# [SOLVED] NetworkManager init script not started at boot

## blursmurf

been trying to figure out what is wrong for the past few hours and googling it doesn't seem to be of any help either...

emerged NetworkManager, restarted dbus, hald and started the service... loaded nm-applet and things seems to be working...

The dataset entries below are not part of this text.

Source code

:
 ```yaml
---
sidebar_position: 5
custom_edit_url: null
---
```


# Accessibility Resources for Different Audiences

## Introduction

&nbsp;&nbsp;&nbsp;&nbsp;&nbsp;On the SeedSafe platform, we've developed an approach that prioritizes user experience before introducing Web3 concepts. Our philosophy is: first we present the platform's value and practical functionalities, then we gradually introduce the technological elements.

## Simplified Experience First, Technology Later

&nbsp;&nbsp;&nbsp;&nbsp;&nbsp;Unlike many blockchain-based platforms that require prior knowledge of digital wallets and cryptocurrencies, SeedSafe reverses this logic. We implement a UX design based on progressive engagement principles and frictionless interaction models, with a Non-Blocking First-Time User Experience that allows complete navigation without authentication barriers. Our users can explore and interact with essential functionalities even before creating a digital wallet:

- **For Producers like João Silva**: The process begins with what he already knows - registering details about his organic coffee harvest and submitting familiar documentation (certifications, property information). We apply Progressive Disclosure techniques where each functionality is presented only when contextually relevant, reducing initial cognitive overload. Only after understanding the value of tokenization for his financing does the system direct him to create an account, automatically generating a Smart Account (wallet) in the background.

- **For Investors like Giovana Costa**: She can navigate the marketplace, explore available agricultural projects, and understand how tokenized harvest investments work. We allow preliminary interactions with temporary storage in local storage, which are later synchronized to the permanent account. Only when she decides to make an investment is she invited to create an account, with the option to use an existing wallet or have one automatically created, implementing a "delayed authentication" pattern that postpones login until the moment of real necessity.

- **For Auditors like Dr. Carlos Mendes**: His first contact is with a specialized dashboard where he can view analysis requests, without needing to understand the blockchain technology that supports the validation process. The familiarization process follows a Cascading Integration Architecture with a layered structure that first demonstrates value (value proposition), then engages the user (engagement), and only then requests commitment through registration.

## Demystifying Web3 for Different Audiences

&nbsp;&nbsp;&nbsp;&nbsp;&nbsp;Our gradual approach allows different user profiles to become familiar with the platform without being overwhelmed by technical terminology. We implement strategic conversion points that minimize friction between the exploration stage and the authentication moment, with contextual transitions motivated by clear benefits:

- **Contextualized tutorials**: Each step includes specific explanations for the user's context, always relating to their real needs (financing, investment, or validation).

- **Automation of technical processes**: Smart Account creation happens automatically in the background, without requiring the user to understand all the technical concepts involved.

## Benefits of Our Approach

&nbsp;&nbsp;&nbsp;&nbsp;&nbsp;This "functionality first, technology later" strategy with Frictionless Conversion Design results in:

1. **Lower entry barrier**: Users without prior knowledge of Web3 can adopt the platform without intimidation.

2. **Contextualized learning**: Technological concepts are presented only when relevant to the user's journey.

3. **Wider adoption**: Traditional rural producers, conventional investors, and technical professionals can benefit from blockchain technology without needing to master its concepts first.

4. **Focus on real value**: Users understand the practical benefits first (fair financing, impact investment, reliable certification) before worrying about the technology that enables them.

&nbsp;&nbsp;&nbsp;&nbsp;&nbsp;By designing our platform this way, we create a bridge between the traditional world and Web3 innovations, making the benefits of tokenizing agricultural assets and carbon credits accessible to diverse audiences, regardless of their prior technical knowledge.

did a rc-update add NetworkManager default to add it to the default runlevel

edited /etc/rc.conf and /etc/conf.d/rc to disable hotplugging of net.*....

reboot...

but alas.... when my system booted, networkmanager refuses to load during init...

rc-update show

 *Quote:*   

> 
> 
>  consolefont |                  boot                         
> 
>                  hald | default                                       
> ...

 

rc-status -a

 *Quote:*   

> Runlevel: default
> 
>  dbus                                                              [  started  ]
> 
>  syslog-ng                                                         [  started  ]
> ...

 

rc-config list

 *Quote:*   

> Available init scripts
> 
>   NetworkManager            default
> 
>   alsasound                 
> ...

 

what is wrong!?! >_<Last edited by blursmurf on Mon Jan 25, 2010 5:56 am; edited 1 time in total

----------

## megaflow

a day ago i had to do a  *Quote:*   

> revdep-rebuild -L libssl3.so.12

  to get the network manager to work again after some update's

----------

## blursmurf

ok.. problem solved... seems like the dependency cache is not updated.... so networkmanager refuses to load during default runlevel....

----------